Highlights

  • Architecture using only linear (fully-connected) layers at its core
  • No convolutions, transformer layers, batch norm, pooling (except at the end).
  • Performance competitive to CNNs and Vision Transformers

Methods

  • Split image in non-overlapping patches. Typically 16x16 images. Fixed image size: 224x224.
  • Take each patch, and flatten and embed it to a high dimensionality vector : we get a (num_patches, vec_size) matrix
  • Residual Multi-Perceptron Layer (repeated multiple times)
    • Cross-patch connectivity block: transpose the data matrix before passing it through a linear layer. Now, each channel is independent, and a patch can be influenced by all patches from the previous layer. The weights are the same for all channels.
    • Cross-channel connectivity block: apply a linear layers to the (num_patches, vec_size).
    • Non-linearities: Only one GeLU layer after the cross-channel communication.
    • Normalization layers: No batch norm, layer norm or anything. Replaced by a learned affine transformation. Used before and after blocks of operations.
    • Skip connections
  • Global average pooling
  • Final linear layer

They also propose a model for sequence-to-sequence modeling.
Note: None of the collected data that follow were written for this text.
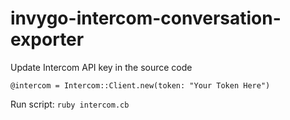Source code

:# invygo-intercom-conversation-exporter

Update Intercom API key in the source code

`@intercom = Intercom::Client.new(token: "Your Token Here")`

Run script:
`ruby intercom.cb`
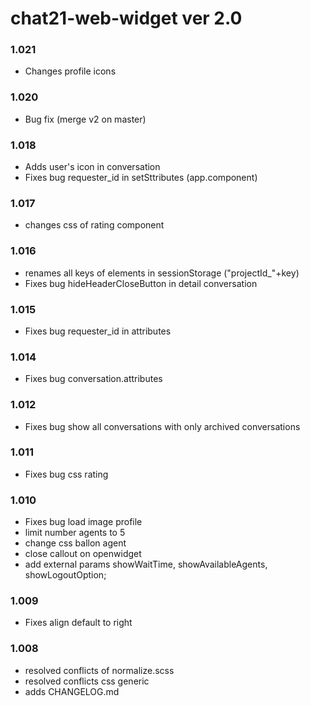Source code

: # chat21-web-widget ver 2.0

### 1.021
- Changes profile icons

### 1.020
- Bug fix (merge v2 on master)

### 1.018
- Adds user's icon in conversation
- Fixes bug requester_id in setSttributes (app.component)

### 1.017
- changes css of rating component

### 1.016
- renames all keys of elements in sessionStorage ("projectId_"+key)
- Fixes bug hideHeaderCloseButton in detail conversation

### 1.015
- Fixes bug requester_id in attributes

### 1.014
- Fixes bug conversation.attributes

### 1.012
- Fixes bug show all conversations with only archived conversations 

### 1.011
- Fixes bug css rating 

### 1.010
- Fixes bug load image profile 
- limit number agents to 5
- change css ballon agent
- close callout on openwidget
- add external params showWaitTime, showAvailableAgents, showLogoutOption;

### 1.009
- Fixes align default to right

### 1.008
- resolved conflicts of normalize.scss
- resolved conflicts css generic
- adds CHANGELOG.md
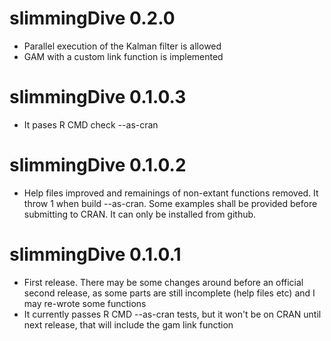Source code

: # slimmingDive 0.2.0
* Parallel execution of the Kalman filter is allowed
* GAM with a custom link function is implemented
# slimmingDive 0.1.0.3
* It pases R CMD check --as-cran
# slimmingDive 0.1.0.2
* Help files improved and remainings of non-extant functions removed.
It throw 1 when build --as-cran. Some examples shall be provided
before submitting to CRAN. It can only be installed from github.
# slimmingDive 0.1.0.1
* First release. There may be some changes around before an official
  second release, as some parts are still incomplete (help files etc)
  and I may re-wrote some functions
* It currently passes R CMD --as-cran tests, but it won't be on CRAN
  until next release, that will include the gam link function
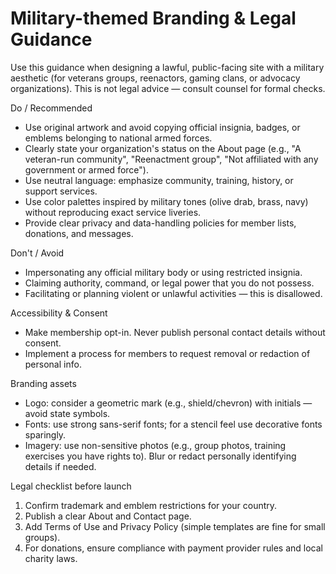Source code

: # Military-themed Branding & Legal Guidance

Use this guidance when designing a lawful, public-facing site with a military aesthetic (for veterans groups, reenactors, gaming clans, or advocacy organizations). This is not legal advice — consult counsel for formal checks.

Do / Recommended

- Use original artwork and avoid copying official insignia, badges, or emblems belonging to national armed forces.
- Clearly state your organization's status on the About page (e.g., "A veteran-run community", "Reenactment group", "Not affiliated with any government or armed force").
- Use neutral language: emphasize community, training, history, or support services.
- Use color palettes inspired by military tones (olive drab, brass, navy) without reproducing exact service liveries.
- Provide clear privacy and data-handling policies for member lists, donations, and messages.

Don't / Avoid

- Impersonating any official military body or using restricted insignia.
- Claiming authority, command, or legal power that you do not possess.
- Facilitating or planning violent or unlawful activities — this is disallowed.

Accessibility & Consent

- Make membership opt-in. Never publish personal contact details without consent.
- Implement a process for members to request removal or redaction of personal info.

Branding assets

- Logo: consider a geometric mark (e.g., shield/chevron) with initials — avoid state symbols.
- Fonts: use strong sans-serif fonts; for a stencil feel use decorative fonts sparingly.
- Imagery: use non-sensitive photos (e.g., group photos, training exercises you have rights to). Blur or redact personally identifying details if needed.

Legal checklist before launch

1. Confirm trademark and emblem restrictions for your country.
2. Publish a clear About and Contact page.
3. Add Terms of Use and Privacy Policy (simple templates are fine for small groups).
4. For donations, ensure compliance with payment provider rules and local charity laws.
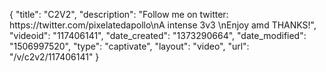 {
    "title": "C2V2",
    "description": "Follow me on twitter: https:\/\/twitter.com\/pixelatedapollo\nA intense 3v3 \nEnjoy amd THANKS!",
    "videoid": "117406141",
    "date_created": "1373290664",
    "date_modified": "1506997520",
    "type": "captivate",
    "layout": "video",
    "url": "\/v\/c2v2\/117406141"
}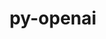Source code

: ---
title: "py-openai"
layout: cache
categories: [package, develop-2024-03-17]
meta: {"versions": ["0.27.8"], "compilers": ["gcc@=11.4.0", "gcc@=9.4.0", "oneapi@=2024.0.0"], "oss": ["ubuntu20.04", "ubuntu22.04"], "platforms": ["linux"], "targets": ["neoverse_v1", "neoverse_v2", "ppc64le", "x86_64_v3"], "stacks": ["e4s", "e4s-neoverse-v2", "e4s-neoverse_v1", "e4s-oneapi", "e4s-power", "root"], "num_specs": 5, "num_specs_by_stack": {"e4s-power": 1, "root": 5, "e4s-neoverse_v1": 1, "e4s-neoverse-v2": 1, "e4s": 1, "e4s-oneapi": 1}}
spec_details: [{"hash": "2hwrwtrwi7k3ubudllgmr5kv3onph5pv", "compiler": "gcc@=9.4.0", "versions": ["0.27.8"], "os": "ubuntu20.04", "platform": "linux", "target": "ppc64le", "variants": ["build_system=python_pip", "~datalib", "~embeddings", "~wandb"], "stacks": ["e4s-power", "root"], "size": "-", "tarball": "https://binaries.spack.io/releases/develop-2024-03-17/build_cache/linux-ubuntu20.04-ppc64le/gcc-9.4.0/py-openai-0.27.8/linux-ubuntu20.04-ppc64le-gcc-9.4.0-py-openai-0.27.8-2hwrwtrwi7k3ubudllgmr5kv3onph5pv.spack"}, {"hash": "a6wskpbgj4fkm2qovegellddi7gsbsfx", "compiler": "gcc@=11.4.0", "versions": ["0.27.8"], "os": "ubuntu22.04", "platform": "linux", "target": "neoverse_v1", "variants": ["build_system=python_pip", "~datalib", "~embeddings", "~wandb"], "stacks": ["root", "e4s-neoverse_v1"], "size": "-", "tarball": "https://binaries.spack.io/releases/develop-2024-03-17/build_cache/linux-ubuntu22.04-neoverse_v1/gcc-11.4.0/py-openai-0.27.8/linux-ubuntu22.04-neoverse_v1-gcc-11.4.0-py-openai-0.27.8-a6wskpbgj4fkm2qovegellddi7gsbsfx.spack"}, {"hash": "4dazbbxsjh5z3thfo5bdbc2bkfyf7qty", "compiler": "gcc@=11.4.0", "versions": ["0.27.8"], "os": "ubuntu22.04", "platform": "linux", "target": "neoverse_v2", "variants": ["build_system=python_pip", "~datalib", "~embeddings", "~wandb"], "stacks": ["e4s-neoverse-v2", "root"], "size": "-", "tarball": "https://binaries.spack.io/releases/develop-2024-03-17/build_cache/linux-ubuntu22.04-neoverse_v2/gcc-11.4.0/py-openai-0.27.8/linux-ubuntu22.04-neoverse_v2-gcc-11.4.0-py-openai-0.27.8-4dazbbxsjh5z3thfo5bdbc2bkfyf7qty.spack"}, {"hash": "f6au57i5jlsg4jg3b6vwfkmhcsu2ekhv", "compiler": "gcc@=11.4.0", "versions": ["0.27.8"], "os": "ubuntu22.04", "platform": "linux", "target": "x86_64_v3", "variants": ["build_system=python_pip", "~datalib", "~embeddings", "~wandb"], "stacks": ["e4s", "root"], "size": "-", "tarball": "https://binaries.spack.io/releases/develop-2024-03-17/build_cache/linux-ubuntu22.04-x86_64_v3/gcc-11.4.0/py-openai-0.27.8/linux-ubuntu22.04-x86_64_v3-gcc-11.4.0-py-openai-0.27.8-f6au57i5jlsg4jg3b6vwfkmhcsu2ekhv.spack"}, {"hash": "yw6gbgjdld3buk3spo6xtogqz7idn5tu", "compiler": "oneapi@=2024.0.0", "versions": ["0.27.8"], "os": "ubuntu22.04", "platform": "linux", "target": "x86_64_v3", "variants": ["build_system=python_pip", "~datalib", "~embeddings", "~wandb"], "stacks": ["e4s-oneapi", "root"], "size": "-", "tarball": "https://binaries.spack.io/releases/develop-2024-03-17/build_cache/linux-ubuntu22.04-x86_64_v3/oneapi-2024.0.0/py-openai-0.27.8/linux-ubuntu22.04-x86_64_v3-oneapi-2024.0.0-py-openai-0.27.8-yw6gbgjdld3buk3spo6xtogqz7idn5tu.spack"}]
---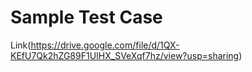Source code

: # Sample Test Case

Link(https://drive.google.com/file/d/1QX-KEfU7Qk2hZG89F1UIHX_SVeXqf7hz/view?usp=sharing)
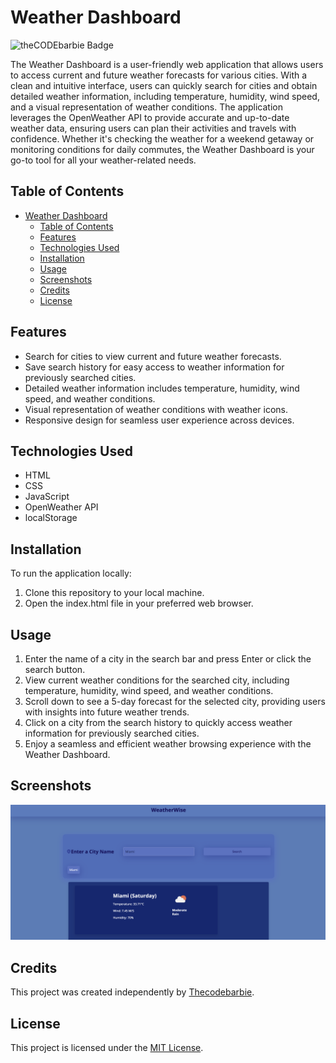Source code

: # Weather Dashboard

![theCODEbarbie Badge](https://img.shields.io/badge/theCODEbarbie-%23FBF6E9?style=for-the-badge&logo=Spotlight&labelColor=%23F79AD3)

The Weather Dashboard is a user-friendly web application that allows users to access current and future weather forecasts for various cities. With a clean and intuitive interface, users can quickly search for cities and obtain detailed weather information, including temperature, humidity, wind speed, and a visual representation of weather conditions. The application leverages the OpenWeather API to provide accurate and up-to-date weather data, ensuring users can plan their activities and travels with confidence. Whether it's checking the weather for a weekend getaway or monitoring conditions for daily commutes, the Weather Dashboard is your go-to tool for all your weather-related needs.

## Table of Contents

- [Weather Dashboard](#weather-dashboard)
  - [Table of Contents](#table-of-contents)
  - [Features](#features)
  - [Technologies Used](#technologies-used)
  - [Installation](#installation)
  - [Usage](#usage)
  - [Screenshots](#screenshots)
  - [Credits](#credits)
  - [License](#license)

## Features

- Search for cities to view current and future weather forecasts.
- Save search history for easy access to weather information for previously searched cities.
- Detailed weather information includes temperature, humidity, wind speed, and weather conditions.
- Visual representation of weather conditions with weather icons.
- Responsive design for seamless user experience across devices.

## Technologies Used

- HTML
- CSS
- JavaScript
- OpenWeather API
- localStorage

## Installation

To run the application locally:

1. Clone this repository to your local machine.
2. Open the index.html file in your preferred web browser.

## Usage

1. Enter the name of a city in the search bar and press Enter or click the search button.
2. View current weather conditions for the searched city, including temperature, humidity, wind speed, and weather conditions.
3. Scroll down to see a 5-day forecast for the selected city, providing users with insights into future weather trends.
4. Click on a city from the search history to quickly access weather information for previously searched cities.
5. Enjoy a seamless and efficient weather browsing experience with the Weather Dashboard.

## Screenshots

![Weather Dashboard Screenshots](./assets/images/weather.png)

## Credits

This project was created independently by [Thecodebarbie](https://github.com/Thecodebarbie).


## License

This project is licensed under the [MIT License](LICENSE).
The authors reuse many aspects of the methodology of their previous paper(s) about the training of Vision Transformers.

Data

  • ImageNet-1k
  • ImageNet-real (some results)
  • ImageNet-v2 (some results)
  • ImageNet-21k (some results)

Experiments

  • Compare with other classification architectures (CNN, transformers) in supervised learning
    • Better measure generalisation by using other ImageNet-like datasets with a “clearly defined” test set
  • Self-supervised learning (DINO)
  • Knowledge Distillation (Distill a CNN into a ResMLP)
  • Seq2Seq

  • Visualisation of cross-patch connectivity
  • Sparsity of the weights
  • Ablation studies

Results

Conclusions

  • Surprising results for a model consisting mainly of linear layers
  • Benefits greatly from Knowledge Distillation
  • Something similar to self-attention can be done simpler than what is seen in Transformers
  • The use of BatchNorm, and normalization layers that rely on batch statistics in general, is questionned.

Remarks

  • They are not alone studying this, they mention 4 concurrent works (footnote p.2)
  • Maybe it shows that the vast majority of examples these datasets can be solved using crude intuition. It’s only for a small number of harder examples that a more advanced architecture makes a difference. But in the small number of examples where ResMLP fails, it may not be acceptable mistakes.
  • Adversarial examples? Easier to fool this model?